■ Extracted records
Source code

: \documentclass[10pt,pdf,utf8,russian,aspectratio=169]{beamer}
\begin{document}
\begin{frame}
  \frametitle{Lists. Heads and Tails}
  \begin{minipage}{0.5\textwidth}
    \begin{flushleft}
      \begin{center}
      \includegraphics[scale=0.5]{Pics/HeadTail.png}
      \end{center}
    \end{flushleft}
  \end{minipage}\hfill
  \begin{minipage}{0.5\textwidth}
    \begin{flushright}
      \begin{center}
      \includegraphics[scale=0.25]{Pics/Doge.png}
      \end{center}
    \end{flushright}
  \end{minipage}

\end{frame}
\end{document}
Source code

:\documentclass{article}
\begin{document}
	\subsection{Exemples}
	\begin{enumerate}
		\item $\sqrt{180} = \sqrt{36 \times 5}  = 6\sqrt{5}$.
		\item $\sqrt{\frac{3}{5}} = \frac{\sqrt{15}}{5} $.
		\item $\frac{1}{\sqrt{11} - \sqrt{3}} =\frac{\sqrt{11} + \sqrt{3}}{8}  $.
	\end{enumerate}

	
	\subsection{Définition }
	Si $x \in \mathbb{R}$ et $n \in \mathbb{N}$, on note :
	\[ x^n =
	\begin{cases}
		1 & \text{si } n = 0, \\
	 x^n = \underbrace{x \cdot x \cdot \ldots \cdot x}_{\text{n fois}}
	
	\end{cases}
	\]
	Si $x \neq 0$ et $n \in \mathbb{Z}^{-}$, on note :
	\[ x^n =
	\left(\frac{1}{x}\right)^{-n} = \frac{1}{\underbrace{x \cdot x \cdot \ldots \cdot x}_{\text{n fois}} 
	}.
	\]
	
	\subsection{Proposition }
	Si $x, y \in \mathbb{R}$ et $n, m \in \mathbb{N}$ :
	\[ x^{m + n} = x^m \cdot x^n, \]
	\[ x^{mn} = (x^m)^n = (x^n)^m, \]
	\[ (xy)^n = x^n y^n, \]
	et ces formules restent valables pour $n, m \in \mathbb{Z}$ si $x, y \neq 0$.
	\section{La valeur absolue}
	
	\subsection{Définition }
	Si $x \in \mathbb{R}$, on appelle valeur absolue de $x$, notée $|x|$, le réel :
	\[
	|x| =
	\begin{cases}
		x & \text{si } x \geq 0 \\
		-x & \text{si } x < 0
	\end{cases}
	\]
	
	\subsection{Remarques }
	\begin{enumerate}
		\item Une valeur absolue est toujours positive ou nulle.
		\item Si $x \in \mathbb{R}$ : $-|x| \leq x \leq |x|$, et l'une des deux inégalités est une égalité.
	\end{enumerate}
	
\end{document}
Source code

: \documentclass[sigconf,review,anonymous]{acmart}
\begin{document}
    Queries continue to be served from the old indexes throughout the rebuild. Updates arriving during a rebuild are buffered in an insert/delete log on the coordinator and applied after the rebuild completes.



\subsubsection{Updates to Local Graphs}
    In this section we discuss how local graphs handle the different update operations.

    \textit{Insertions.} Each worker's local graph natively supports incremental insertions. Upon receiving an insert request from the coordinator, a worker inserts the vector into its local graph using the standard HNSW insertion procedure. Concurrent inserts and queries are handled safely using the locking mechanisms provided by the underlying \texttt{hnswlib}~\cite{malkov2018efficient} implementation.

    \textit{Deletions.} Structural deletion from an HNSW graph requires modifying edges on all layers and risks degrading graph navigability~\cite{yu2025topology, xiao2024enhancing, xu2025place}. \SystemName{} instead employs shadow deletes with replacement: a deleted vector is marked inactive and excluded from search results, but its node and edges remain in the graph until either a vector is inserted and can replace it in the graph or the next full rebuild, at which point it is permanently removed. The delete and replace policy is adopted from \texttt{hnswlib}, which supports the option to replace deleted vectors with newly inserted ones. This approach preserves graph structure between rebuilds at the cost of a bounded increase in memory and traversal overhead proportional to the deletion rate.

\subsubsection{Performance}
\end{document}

■ Assigned task
Reproduce every entry, word for word.

■ Exercise result
Source code

: \documentclass[10pt,pdf,utf8,russian,aspectratio=169]{beamer}
\begin{document}
\begin{frame}
  \frametitle{Lists. Heads and Tails}
  \begin{minipage}{0.5\textwidth}
    \begin{flushleft}
      \begin{center}
      \includegraphics[scale=0.5]{Pics/HeadTail.png}
      \end{center}
    \end{flushleft}
  \end{minipage}\hfill
  \begin{minipage}{0.5\textwidth}
    \begin{flushright}
      \begin{center}
      \includegraphics[scale=0.25]{Pics/Doge.png}
      \end{center}
    \end{flushright}
  \end{minipage}

\end{frame}
\end{document}
Source code

:\documentclass{article}
\begin{document}
	\subsection{Exemples}
	\begin{enumerate}
		\item $\sqrt{180} = \sqrt{36 \times 5}  = 6\sqrt{5}$.
		\item $\sqrt{\frac{3}{5}} = \frac{\sqrt{15}}{5} $.
		\item $\frac{1}{\sqrt{11} - \sqrt{3}} =\frac{\sqrt{11} + \sqrt{3}}{8}  $.
	\end{enumerate}

	
	\subsection{Définition }
	Si $x \in \mathbb{R}$ et $n \in \mathbb{N}$, on note :
	\[ x^n =
	\begin{cases}
		1 & \text{si } n = 0, \\
	 x^n = \underbrace{x \cdot x \cdot \ldots \cdot x}_{\text{n fois}}
	
	\end{cases}
	\]
	Si $x \neq 0$ et $n \in \mathbb{Z}^{-}$, on note :
	\[ x^n =
	\left(\frac{1}{x}\right)^{-n} = \frac{1}{\underbrace{x \cdot x \cdot \ldots \cdot x}_{\text{n fois}} 
	}.
	\]
	
	\subsection{Proposition }
	Si $x, y \in \mathbb{R}$ et $n, m \in \mathbb{N}$ :
	\[ x^{m + n} = x^m \cdot x^n, \]
	\[ x^{mn} = (x^m)^n = (x^n)^m, \]
	\[ (xy)^n = x^n y^n, \]
	et ces formules restent valables pour $n, m \in \mathbb{Z}$ si $x, y \neq 0$.
	\section{La valeur absolue}
	
	\subsection{Définition }
	Si $x \in \mathbb{R}$, on appelle valeur absolue de $x$, notée $|x|$, le réel :
	\[
	|x| =
	\begin{cases}
		x & \text{si } x \geq 0 \\
		-x & \text{si } x < 0
	\end{cases}
	\]
	
	\subsection{Remarques }
	\begin{enumerate}
		\item Une valeur absolue est toujours positive ou nulle.
		\item Si $x \in \mathbb{R}$ : $-|x| \leq x \leq |x|$, et l'une des deux inégalités est une égalité.
	\end{enumerate}
	
\end{document}
Source code

: \documentclass[sigconf,review,anonymous]{acmart}
\begin{document}
    Queries continue to be served from the old indexes throughout the rebuild. Updates arriving during a rebuild are buffered in an insert/delete log on the coordinator and applied after the rebuild completes.



\subsubsection{Updates to Local Graphs}
    In this section we discuss how local graphs handle the different update operations.

    \textit{Insertions.} Each worker's local graph natively supports incremental insertions. Upon receiving an insert request from the coordinator, a worker inserts the vector into its local graph using the standard HNSW insertion procedure. Concurrent inserts and queries are handled safely using the locking mechanisms provided by the underlying \texttt{hnswlib}~\cite{malkov2018efficient} implementation.

    \textit{Deletions.} Structural deletion from an HNSW graph requires modifying edges on all layers and risks degrading graph navigability~\cite{yu2025topology, xiao2024enhancing, xu2025place}. \SystemName{} instead employs shadow deletes with replacement: a deleted vector is marked inactive and excluded from search results, but its node and edges remain in the graph until either a vector is inserted and can replace it in the graph or the next full rebuild, at which point it is permanently removed. The delete and replace policy is adopted from \texttt{hnswlib}, which supports the option to replace deleted vectors with newly inserted ones. This approach preserves graph structure between rebuilds at the cost of a bounded increase in memory and traversal overhead proportional to the deletion rate.

\subsubsection{Performance}
\end{document}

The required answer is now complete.